▶ Assigned task
Count up the lines of the data below that contain the string "replica", then give only the total.

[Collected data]
- - - - -

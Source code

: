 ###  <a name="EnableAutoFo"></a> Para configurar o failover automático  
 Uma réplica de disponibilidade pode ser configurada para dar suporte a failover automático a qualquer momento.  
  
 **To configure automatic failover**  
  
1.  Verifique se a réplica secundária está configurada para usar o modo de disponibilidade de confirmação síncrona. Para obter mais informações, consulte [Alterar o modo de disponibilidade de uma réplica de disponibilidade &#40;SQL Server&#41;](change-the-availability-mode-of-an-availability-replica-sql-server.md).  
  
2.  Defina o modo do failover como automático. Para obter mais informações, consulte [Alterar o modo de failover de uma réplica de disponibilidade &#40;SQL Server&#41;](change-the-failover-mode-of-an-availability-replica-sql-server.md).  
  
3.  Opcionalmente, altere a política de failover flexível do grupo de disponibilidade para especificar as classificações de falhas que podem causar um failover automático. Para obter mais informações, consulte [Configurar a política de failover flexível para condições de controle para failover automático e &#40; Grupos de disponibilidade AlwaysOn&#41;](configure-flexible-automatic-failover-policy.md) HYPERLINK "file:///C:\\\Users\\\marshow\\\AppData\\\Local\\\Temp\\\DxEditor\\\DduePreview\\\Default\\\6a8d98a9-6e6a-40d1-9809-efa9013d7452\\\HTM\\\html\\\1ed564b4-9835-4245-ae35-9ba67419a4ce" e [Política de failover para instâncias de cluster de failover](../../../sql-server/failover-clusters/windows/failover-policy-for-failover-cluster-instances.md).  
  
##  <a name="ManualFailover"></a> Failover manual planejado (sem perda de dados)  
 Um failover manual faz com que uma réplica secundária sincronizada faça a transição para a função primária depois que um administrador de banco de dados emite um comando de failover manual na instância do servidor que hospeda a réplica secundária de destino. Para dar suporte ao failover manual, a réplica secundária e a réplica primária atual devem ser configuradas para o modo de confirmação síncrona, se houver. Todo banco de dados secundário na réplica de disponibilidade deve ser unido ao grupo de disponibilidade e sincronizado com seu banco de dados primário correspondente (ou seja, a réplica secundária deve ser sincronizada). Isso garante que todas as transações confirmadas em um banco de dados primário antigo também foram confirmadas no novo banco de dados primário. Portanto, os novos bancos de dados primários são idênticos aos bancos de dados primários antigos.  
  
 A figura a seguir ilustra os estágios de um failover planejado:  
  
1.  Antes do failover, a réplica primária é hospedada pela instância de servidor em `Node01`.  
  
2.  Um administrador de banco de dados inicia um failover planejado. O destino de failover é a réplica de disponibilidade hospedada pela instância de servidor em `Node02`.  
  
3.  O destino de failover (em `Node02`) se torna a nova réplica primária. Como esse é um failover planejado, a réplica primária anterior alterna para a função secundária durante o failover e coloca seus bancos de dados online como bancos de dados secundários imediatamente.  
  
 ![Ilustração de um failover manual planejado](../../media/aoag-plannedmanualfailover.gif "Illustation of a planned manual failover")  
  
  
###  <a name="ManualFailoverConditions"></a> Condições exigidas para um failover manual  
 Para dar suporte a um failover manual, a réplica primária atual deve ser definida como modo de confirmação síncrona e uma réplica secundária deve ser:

- - - - -

▶ Answer
2